I'd argue this response was insufficient. I've always been taught that a clean wipe is the response to your box being rooted.
At step 3 one should be thinking "I now know nothing about this box, what's installed? What's modified?" You can't know if its been modified or rooted.
While I'm certain its possible to replace software in the system piece by piece until you trust it again, but that's much harder than what I would say is your only option:
Wipe the disk, put a a new install on it and restore your sites from backups.
Yep, what should have been done if you absolutely had to know how it happened (not that bad an idea but for smaller places they don't have the time or money to do it) is take a disk image of the compromised system for later analysis. For right this second, get the site back up on a clean, updated install. You can not trust the existing one now, don't even try.
EDIT: BTW this is also why you should be backing up your data and config files, not a bare-metal image of the system. OS installations are quick and the bare-metal image is just going to put the problem back in place. Remember, you probably do not know exactly when the break-in actually occurred.
This article is about some webspace on presumably some kind of shared hosting account being compromised. Not a box being rooted. No doubt scripts in his account run with very limited privileges.
If hosting companies wiped a server every time one of their customers sites got owned the servers would hardly be online at all.

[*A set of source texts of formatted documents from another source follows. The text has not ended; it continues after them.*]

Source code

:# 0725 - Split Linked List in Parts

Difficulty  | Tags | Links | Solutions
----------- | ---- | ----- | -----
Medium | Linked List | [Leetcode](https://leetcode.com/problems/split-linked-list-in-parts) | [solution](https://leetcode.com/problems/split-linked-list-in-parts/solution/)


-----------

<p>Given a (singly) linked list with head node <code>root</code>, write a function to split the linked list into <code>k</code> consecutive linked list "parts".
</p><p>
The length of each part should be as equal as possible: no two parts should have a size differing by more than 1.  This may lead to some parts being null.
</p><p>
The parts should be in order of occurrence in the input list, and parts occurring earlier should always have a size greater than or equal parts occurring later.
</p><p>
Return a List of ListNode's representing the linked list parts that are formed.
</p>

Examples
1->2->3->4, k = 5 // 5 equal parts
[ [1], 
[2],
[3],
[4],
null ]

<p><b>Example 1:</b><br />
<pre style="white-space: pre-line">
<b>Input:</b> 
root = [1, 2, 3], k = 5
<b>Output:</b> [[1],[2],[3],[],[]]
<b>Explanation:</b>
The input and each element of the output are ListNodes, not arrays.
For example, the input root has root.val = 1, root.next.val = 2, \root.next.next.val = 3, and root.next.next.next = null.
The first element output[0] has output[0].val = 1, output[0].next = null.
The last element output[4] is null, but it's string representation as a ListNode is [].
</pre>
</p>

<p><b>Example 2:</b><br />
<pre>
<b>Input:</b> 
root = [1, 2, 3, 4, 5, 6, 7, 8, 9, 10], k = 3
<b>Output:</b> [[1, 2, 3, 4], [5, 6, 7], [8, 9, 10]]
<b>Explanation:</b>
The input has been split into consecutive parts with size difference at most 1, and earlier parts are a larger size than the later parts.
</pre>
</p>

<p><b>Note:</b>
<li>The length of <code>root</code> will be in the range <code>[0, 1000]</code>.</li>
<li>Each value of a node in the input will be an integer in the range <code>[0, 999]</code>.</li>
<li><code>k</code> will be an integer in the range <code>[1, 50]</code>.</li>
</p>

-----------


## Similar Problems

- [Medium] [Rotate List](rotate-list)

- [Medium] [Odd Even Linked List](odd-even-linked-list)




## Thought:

You are right, this was just a shared hosting package from 1&1. Nothing I have root access to. Nothing I can do. I thought it was clear when I wrote the provider shut me out from my webspace.
Calling the guys who hacked you "script kids" and "idiots" is just childish. You failed to take basic security measures and got fucked over by people who know better than you. The bigger idiot here is the one who was hacked.
No it's not. I call everybody an idiot who breaks into another server to post spam. No matter what his reasons are it is just an idiots behavior. Script kids - why not calling em like that? Taking scripts from a random website and using them is what I call a script kid.
Anyway, I have already mentioned in my post that I was an idiot to forget about the installation. Sure, and that is what I have learned about: not to forget again.
That said, hacking is non acceptable no matter what mistakes the owner of a website has done. I really have no respect for such people.
At step 3 one should be thinking "I now know nothing about this box, what's installed? What's modified?" You can't know if its been modified or rooted.
While I'm certain its possible to replace software in the system piece by piece until you trust it again, but that's much harder than what I would say is your only option:
Wipe the disk, put a a new install on it and restore your sites from backups.